→ Extracted data entries
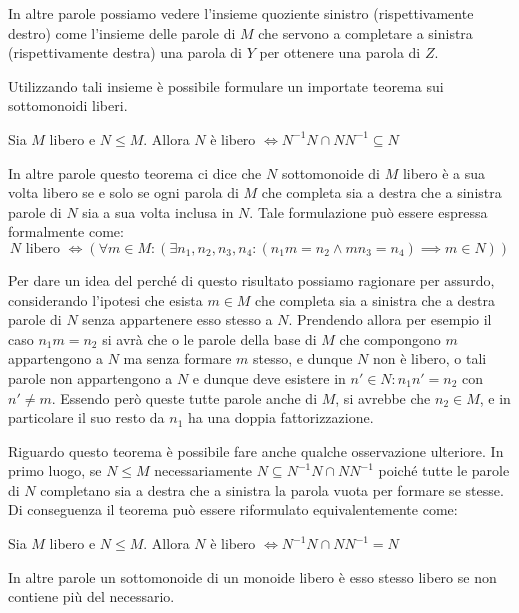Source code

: In altre parole possiamo vedere l'insieme quoziente sinistro (rispettivamente destro) come l'insieme delle parole di \(M\) che servono a completare a sinistra (rispettivamente destra) una parola di \(Y\) per ottenere una parola di \(Z\).

Utilizzando tali insieme è possibile formulare un importate teorema sui sottomonoidi liberi.

\begin{theorem}[Schuïtzenberger]\label{thm:schuïtzenberger}
  Sia \(M\) libero e \(N \leq M\). Allora \(N \text{ è libero } \iff N^{-1}N \cap NN^{-1} \subseteq N\)
\end{theorem}
In altre parole questo teorema ci dice che \(N\) sottomonoide di \(M\) libero è a sua volta libero se e solo se ogni parola di \(M\) che completa sia a destra che a sinistra parole di \(N\) sia a sua volta inclusa in \(N\).
Tale formulazione può essere espressa formalmente come:
\[N \text{ libero } \iff \left(\forall m \in M:(\exists n_1,n_2,n_3,n_4:( n_1m=n_2 \land mn_3=n_4) \implies m \in N)\right)\]

Per dare un idea del perché di questo risultato possiamo ragionare per assurdo, considerando l'ipotesi che esista \(m \in M\) che completa sia a sinistra che a destra parole di \(N\) senza appartenere esso stesso a \(N\).
Prendendo allora per esempio il caso \(n_1m=n_2\) si avrà che o le parole della base di \(M\) che compongono \(m\) appartengono a \(N\) ma senza formare \(m\) stesso, e dunque \(N\) non è libero, o tali parole non appartengono a \(N\) e dunque deve esistere in \(n' \in N: n_1n'=n_2\) con \(n' \neq m\).
Essendo però queste tutte parole anche di \(M\), si avrebbe che \(n_2 \in M\), e in particolare il suo resto da \(n_1\) ha una doppia fattorizzazione.

Riguardo questo teorema è possibile fare anche qualche osservazione ulteriore.
In primo luogo, se \(N\leq M\) necessariamente \(N \subseteq N^{-1}N \cap NN^{-1}\) poiché tutte le parole di \(N\) completano sia a destra che a sinistra la parola vuota per formare se stesse.
Di conseguenza il teorema può essere riformulato equivalentemente come:
\begin{theorem}
  Sia \(M\) libero e \(N \leq M\). Allora \(N \text{ è libero } \iff N^{-1}N \cap NN^{-1} = N\)
\end{theorem}
In altre parole un sottomonoide di un monoide libero è esso stesso libero se non contiene più del necessario.

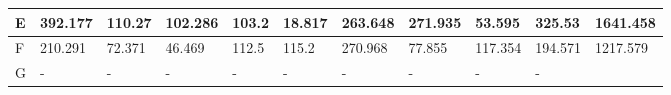 \begin{landscape}
\begin{longtable}[c]{|l|llllllllll|}
  E                                                                               & \multicolumn{1}{l|}{392.177}                                                        & \multicolumn{1}{l|}{110.27}                                                         & \multicolumn{1}{l|}{102.286}                                                        & \multicolumn{1}{l|}{103.2}                                                          & \multicolumn{1}{l|}{18.817}                                                         & \multicolumn{1}{l|}{263.648}                                                        & \multicolumn{1}{l|}{271.935}                                   & \multicolumn{1}{l|}{53.595}                                    & \multicolumn{1}{l|}{325.53}                                        & 1641.458                                                                               \\ \hline
  F                                                                               & \multicolumn{1}{l|}{210.291}                                                        & \multicolumn{1}{l|}{72.371}                                                         & \multicolumn{1}{l|}{46.469}                                                         & \multicolumn{1}{l|}{112.5}                                                          & \multicolumn{1}{l|}{115.2}                                                          & \multicolumn{1}{l|}{270.968}                                                        & \multicolumn{1}{l|}{77.855}                                    & \multicolumn{1}{l|}{117.354}                                   & \multicolumn{1}{l|}{194.571}                                       & 1217.579                                                                               \\ \hline
  G                                                                               & \multicolumn{1}{l|}{-}                                                              & \multicolumn{1}{l|}{-}                                                              & \multicolumn{1}{l|}{-}                                                              & \multicolumn{1}{l|}{-}                                                              & \multicolumn{1}{l|}{-}                                                              & \multicolumn{1}{l|}{-}                                                              & \multicolumn{1}{l|}{-}                                         & \multicolumn{1}{l|}{-}                                         & \multicolumn{1}{l|}{-}                                             &                                                                                        \\ \hline

\end{longtable}
\end{landscape}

→ Task goal
Collect the lines of the records that include the string "theorem".

→ Solution to the problem
\begin{theorem}[Schuïtzenberger]\label{thm:schuïtzenberger}
\end{theorem}
\begin{theorem}
\end{theorem}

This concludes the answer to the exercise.